** Supplied material follows **

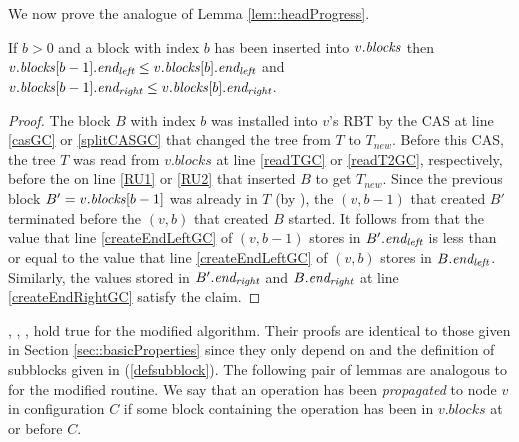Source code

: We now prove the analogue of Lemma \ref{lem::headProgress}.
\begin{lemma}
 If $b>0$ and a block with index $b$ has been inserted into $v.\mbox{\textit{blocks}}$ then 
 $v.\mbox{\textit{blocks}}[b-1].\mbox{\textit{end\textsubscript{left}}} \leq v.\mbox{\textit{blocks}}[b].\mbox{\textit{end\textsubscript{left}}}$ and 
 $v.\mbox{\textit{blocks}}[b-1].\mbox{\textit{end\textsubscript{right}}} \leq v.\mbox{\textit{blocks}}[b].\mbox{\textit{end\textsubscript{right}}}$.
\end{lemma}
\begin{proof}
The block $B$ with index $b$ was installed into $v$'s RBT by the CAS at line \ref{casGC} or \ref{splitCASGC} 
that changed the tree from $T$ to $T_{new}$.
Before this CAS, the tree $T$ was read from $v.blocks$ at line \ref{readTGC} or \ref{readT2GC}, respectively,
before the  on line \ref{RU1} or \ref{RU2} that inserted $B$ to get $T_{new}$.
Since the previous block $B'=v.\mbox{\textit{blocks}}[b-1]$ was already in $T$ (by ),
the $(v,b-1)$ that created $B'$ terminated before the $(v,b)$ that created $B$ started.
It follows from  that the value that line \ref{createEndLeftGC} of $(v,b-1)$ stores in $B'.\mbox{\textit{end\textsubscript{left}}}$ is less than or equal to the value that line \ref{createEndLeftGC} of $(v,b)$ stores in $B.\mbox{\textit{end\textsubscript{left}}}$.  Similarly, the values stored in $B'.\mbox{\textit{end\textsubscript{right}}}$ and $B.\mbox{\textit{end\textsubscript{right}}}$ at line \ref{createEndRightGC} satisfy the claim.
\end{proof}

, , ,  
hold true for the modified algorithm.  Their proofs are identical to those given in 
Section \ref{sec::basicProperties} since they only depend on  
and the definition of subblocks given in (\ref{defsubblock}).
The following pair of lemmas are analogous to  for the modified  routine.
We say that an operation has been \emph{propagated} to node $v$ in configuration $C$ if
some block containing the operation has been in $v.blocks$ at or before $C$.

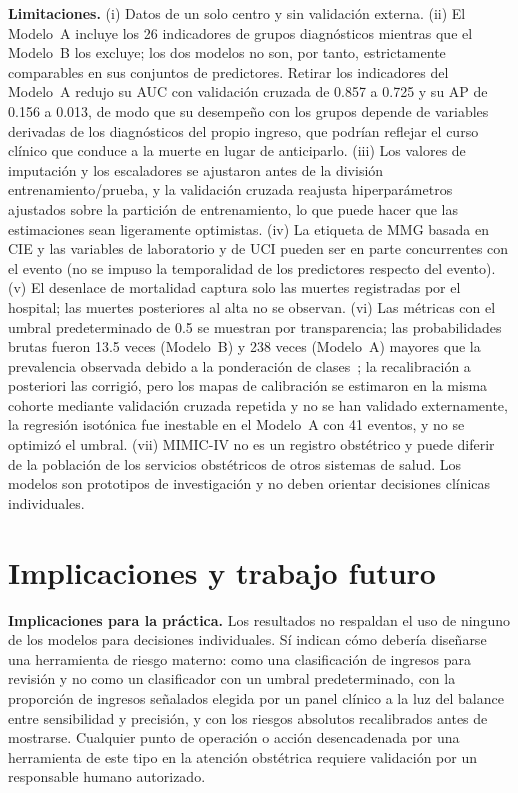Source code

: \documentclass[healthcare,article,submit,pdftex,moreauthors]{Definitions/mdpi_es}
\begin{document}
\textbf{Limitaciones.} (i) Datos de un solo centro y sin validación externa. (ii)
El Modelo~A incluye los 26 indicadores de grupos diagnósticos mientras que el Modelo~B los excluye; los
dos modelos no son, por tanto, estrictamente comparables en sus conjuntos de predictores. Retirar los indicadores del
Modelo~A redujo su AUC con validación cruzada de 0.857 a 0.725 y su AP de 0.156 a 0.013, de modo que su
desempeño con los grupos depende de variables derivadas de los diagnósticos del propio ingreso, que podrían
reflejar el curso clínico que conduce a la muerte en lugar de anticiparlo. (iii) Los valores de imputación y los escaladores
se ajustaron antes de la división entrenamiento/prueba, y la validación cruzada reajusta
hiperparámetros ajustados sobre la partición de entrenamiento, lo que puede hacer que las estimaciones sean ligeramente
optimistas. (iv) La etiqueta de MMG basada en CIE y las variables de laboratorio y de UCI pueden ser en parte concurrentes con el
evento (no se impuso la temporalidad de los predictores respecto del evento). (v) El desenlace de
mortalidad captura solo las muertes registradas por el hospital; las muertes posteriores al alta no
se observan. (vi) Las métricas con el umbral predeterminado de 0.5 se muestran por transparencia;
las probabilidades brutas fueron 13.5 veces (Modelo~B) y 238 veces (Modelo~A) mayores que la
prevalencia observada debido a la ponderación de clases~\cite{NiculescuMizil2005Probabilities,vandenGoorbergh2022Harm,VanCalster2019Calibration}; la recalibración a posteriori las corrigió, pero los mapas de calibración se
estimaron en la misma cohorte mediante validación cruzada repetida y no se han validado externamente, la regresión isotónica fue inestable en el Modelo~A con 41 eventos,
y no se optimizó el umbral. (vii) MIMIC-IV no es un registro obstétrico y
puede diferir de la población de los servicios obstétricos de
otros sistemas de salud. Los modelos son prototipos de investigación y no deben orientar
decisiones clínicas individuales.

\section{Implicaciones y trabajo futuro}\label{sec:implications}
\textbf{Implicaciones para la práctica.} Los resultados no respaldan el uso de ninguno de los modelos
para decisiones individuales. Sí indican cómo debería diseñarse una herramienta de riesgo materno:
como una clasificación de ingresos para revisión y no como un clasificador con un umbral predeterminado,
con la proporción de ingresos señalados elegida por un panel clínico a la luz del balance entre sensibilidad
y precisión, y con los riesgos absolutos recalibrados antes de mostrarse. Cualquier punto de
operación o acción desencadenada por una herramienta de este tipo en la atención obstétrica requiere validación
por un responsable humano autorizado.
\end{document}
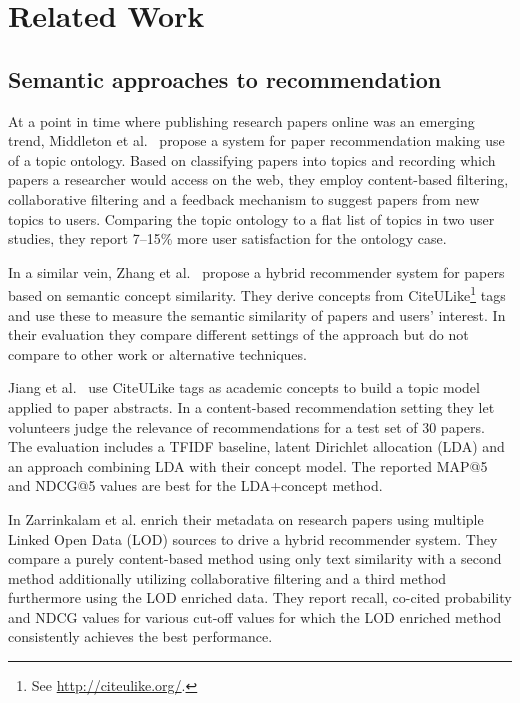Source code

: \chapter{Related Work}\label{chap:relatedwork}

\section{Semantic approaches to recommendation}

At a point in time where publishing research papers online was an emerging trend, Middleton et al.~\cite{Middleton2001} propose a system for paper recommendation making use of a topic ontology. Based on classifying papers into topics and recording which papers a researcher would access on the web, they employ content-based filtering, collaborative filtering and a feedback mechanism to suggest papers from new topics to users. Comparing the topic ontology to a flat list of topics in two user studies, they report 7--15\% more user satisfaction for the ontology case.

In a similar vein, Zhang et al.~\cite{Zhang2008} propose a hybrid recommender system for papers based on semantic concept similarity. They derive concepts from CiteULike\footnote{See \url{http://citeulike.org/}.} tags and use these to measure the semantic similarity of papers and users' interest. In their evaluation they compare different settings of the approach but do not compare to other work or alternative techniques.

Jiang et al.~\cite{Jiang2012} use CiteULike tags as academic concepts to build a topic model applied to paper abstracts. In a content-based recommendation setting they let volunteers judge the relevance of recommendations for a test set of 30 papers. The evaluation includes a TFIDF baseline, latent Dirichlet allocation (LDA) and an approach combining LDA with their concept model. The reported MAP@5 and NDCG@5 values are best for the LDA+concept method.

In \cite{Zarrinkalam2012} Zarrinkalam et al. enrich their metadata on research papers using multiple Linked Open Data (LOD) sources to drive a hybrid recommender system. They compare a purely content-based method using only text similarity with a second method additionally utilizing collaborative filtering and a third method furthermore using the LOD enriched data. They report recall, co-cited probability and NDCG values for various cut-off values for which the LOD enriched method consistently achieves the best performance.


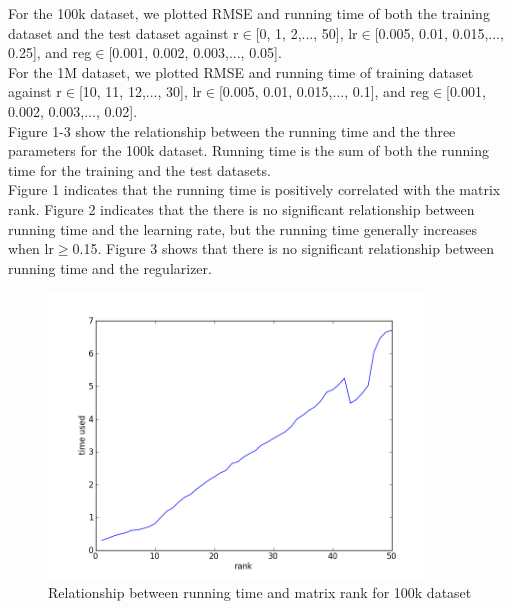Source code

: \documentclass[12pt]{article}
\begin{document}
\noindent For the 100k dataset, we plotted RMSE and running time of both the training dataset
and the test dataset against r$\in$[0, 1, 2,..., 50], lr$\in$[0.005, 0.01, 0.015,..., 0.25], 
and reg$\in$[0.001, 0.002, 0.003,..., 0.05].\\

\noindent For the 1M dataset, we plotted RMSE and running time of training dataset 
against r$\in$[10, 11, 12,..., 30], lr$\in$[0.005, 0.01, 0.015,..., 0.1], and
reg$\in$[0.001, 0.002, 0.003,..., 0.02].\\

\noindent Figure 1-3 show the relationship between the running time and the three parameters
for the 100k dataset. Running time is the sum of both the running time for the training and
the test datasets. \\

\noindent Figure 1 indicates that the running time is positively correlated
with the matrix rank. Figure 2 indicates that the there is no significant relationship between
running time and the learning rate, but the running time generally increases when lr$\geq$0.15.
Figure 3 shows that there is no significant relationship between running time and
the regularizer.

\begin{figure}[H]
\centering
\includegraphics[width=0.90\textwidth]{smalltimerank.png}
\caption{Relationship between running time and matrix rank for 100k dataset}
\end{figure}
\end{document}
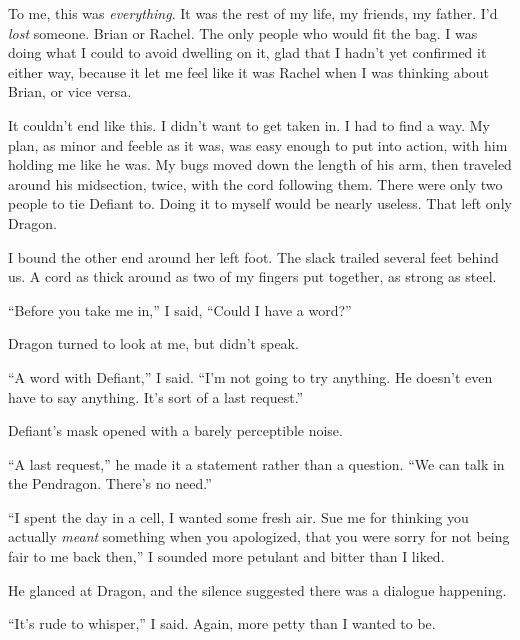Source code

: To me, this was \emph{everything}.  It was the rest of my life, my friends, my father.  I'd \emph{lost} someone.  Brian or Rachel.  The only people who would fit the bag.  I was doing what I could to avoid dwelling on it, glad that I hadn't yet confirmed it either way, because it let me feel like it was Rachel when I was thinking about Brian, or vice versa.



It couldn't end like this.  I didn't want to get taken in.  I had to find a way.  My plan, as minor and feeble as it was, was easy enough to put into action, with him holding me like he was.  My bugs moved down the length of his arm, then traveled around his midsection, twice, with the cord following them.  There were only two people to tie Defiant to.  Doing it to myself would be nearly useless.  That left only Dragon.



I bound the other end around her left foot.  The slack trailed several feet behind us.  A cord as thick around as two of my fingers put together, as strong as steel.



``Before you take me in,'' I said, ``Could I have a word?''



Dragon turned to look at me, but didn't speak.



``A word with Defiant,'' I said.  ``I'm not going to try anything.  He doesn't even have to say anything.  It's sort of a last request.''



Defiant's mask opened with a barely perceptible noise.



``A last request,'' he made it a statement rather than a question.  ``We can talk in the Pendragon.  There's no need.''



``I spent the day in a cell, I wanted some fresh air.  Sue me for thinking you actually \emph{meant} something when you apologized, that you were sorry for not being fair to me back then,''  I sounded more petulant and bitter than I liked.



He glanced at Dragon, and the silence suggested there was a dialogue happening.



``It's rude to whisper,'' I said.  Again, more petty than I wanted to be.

** End of Supplied material **

What is needed is an exact copy of the lines above from the one with "para decisiones individuales." to the one with "At a point in", both ends kept, and nothing more; please leave the pictures out.

§ **Answer to the problem**:
para decisiones individuales. Sí indican cómo debería diseñarse una herramienta de riesgo materno:
como una clasificación de ingresos para revisión y no como un clasificador con un umbral predeterminado,
con la proporción de ingresos señalados elegida por un panel clínico a la luz del balance entre sensibilidad
y precisión, y con los riesgos absolutos recalibrados antes de mostrarse. Cualquier punto de
operación o acción desencadenada por una herramienta de este tipo en la atención obstétrica requiere validación
por un responsable humano autorizado.
\end{document}
Source code

: \chapter{Related Work}\label{chap:relatedwork}

\section{Semantic approaches to recommendation}

At a point in time where publishing research papers online was an emerging trend, Middleton et al.~\cite{Middleton2001} propose a system for paper recommendation making use of a topic ontology. Based on classifying papers into topics and recording which papers a researcher would access on the web, they employ content-based filtering, collaborative filtering and a feedback mechanism to suggest papers from new topics to users. Comparing the topic ontology to a flat list of topics in two user studies, they report 7--15\% more user satisfaction for the ontology case.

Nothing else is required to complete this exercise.